DATA FOR ANALYSIS START
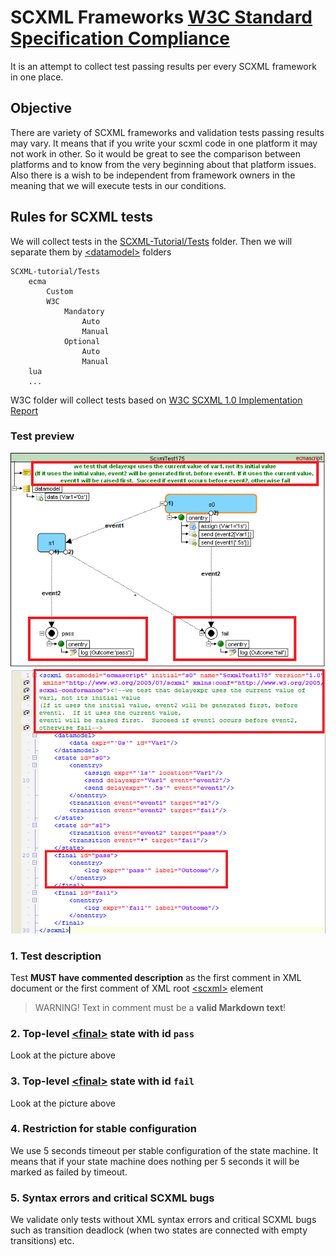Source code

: # SCXML Frameworks [W3C Standard Specification Compliance](https://www.w3.org/TR/scxml/)
It is an attempt to collect test passing results per every SCXML framework in one place.

## Objective
There are variety of SCXML frameworks and validation tests passing results may vary. It means that if you write your scxml code in one platform it may not work in other.
So it would be great to see the comparison between platforms and to know from the very beginning about that platform issues.
Also there is a wish to be independent from framework owners in the meaning that we will execute tests in our conditions.

## Rules for SCXML tests
We will collect tests in the [SCXML-Tutorial/Tests](https://github.com/alexzhornyak/SCXML-tutorial/tree/master/Tests) folder. Then we will separate them by [\<datamodel\>](../Doc/datamodel.md) folders

```
SCXML-tutorial/Tests
	ecma 
		Custom 
		W3C 
			Mandatory 
				Auto 
				Manual 
			Optional 
				Auto 
				Manual
	lua
	...
```
W3C folder will collect tests based on [W3C SCXML 1.0 Implementation Report](https://www.w3.org/Voice/2013/scxml-irp/)

### Test preview
![TestRule1](../Images/TestRule_1.png)
![TestRule2](../Images/TestRule_2.png)

### 1. Test description
Test **MUST have commented description** as the first comment in XML document or the first comment of XML root [\<scxml\>](../Doc/scxml.md) element
> WARNING! Text in comment must be a **valid Markdown text**!

### 2. Top-level [\<final\>](../Doc/final.md) state with id `pass`
Look at the picture above

### 3. Top-level [\<final\>](../Doc/final.md) state with id `fail`
Look at the picture above

### 4. Restriction for stable configuration
We use 5 seconds timeout per stable configuration of the state machine. It means that if your state machine does nothing per 5 seconds it will be marked as failed by timeout.

### 5. Syntax errors and critical SCXML bugs
We validate only tests without XML syntax errors and critical SCXML bugs such as transition deadlock (when two states are connected with empty transitions) etc.
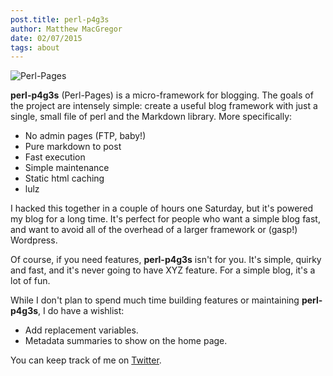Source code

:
 ```yaml
---
post.title: perl-p4g3s
author: Matthew MacGregor
date: 02/07/2015
tags: about
---
```


![Perl-Pages]({{URL}}/site/img/camel.jpeg)

**perl-p4g3s** (Perl-Pages) is a micro-framework for blogging. The goals of the project are
intensely simple: create a useful blog framework with just a single, small file  of perl and
the Markdown library. More specifically:

* No admin pages (FTP, baby!)
* Pure markdown to post
* Fast execution
* Simple maintenance
* Static html caching
* lulz

I hacked this together in a couple of hours one Saturday, but it's powered my blog for a
long time. It's perfect for people who want a simple blog fast, and want to avoid all of
the overhead of a larger framework or (gasp!) Wordpress.

Of course, if you need features, **perl-p4g3s** isn't for you. It's simple, quirky and fast,
and it's never going to have XYZ feature. For a simple blog, it's a lot of fun.

While I don't plan to spend much time building features or maintaining **perl-p4g3s**,
I do have a wishlist:

* Add replacement variables.
* Metadata summaries to show on the home page.

You can keep track of me on [Twitter](https://twitter.com/matsuzine).
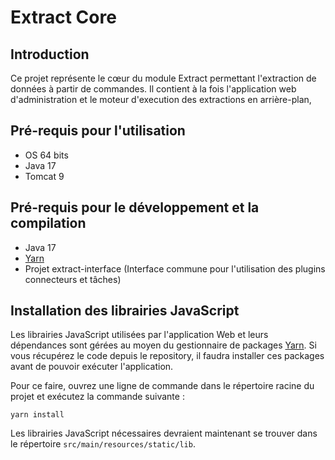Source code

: # Extract Core

## Introduction

Ce projet représente le c&oelig;ur du module Extract permettant l'extraction de données à partir de commandes. Il
contient à la fois l'application web d'administration et le moteur d'execution des extractions en arrière-plan,

## Pré-requis pour l'utilisation
* OS 64 bits
* Java 17
* Tomcat 9

## Pré-requis pour le développement et la compilation
* Java 17
* [Yarn][Yarn_Site]
* Projet extract-interface (Interface commune pour l'utilisation des plugins connecteurs et tâches)

## Installation des librairies JavaScript

Les librairies JavaScript utilisées par l'application Web et leurs dépendances sont gérées au moyen du gestionnaire de
packages [Yarn][Yarn_Site]. Si vous récupérez le code depuis le repository, il faudra installer ces packages avant de pouvoir
exécuter l'application.

Pour ce faire, ouvrez une ligne de commande dans le répertoire racine du projet et exécutez la commande suivante&nbsp;:
```
yarn install
```

Les librairies JavaScript nécessaires devraient maintenant se trouver dans le répertoire `src/main/resources/static/lib`.

[Yarn_Site]: https://yarnpkg.com/ "Site du gestionnaire de package Yarn"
DATA FOR ANALYSIS END
### EXERCISE OBJECTIVE
Show the lines of the data that hold the word "stable".

### RESULT
### 4. Restriction for stable configuration
We use 5 seconds timeout per stable configuration of the state machine. It means that if your state machine does nothing per 5 seconds it will be marked as failed by timeout.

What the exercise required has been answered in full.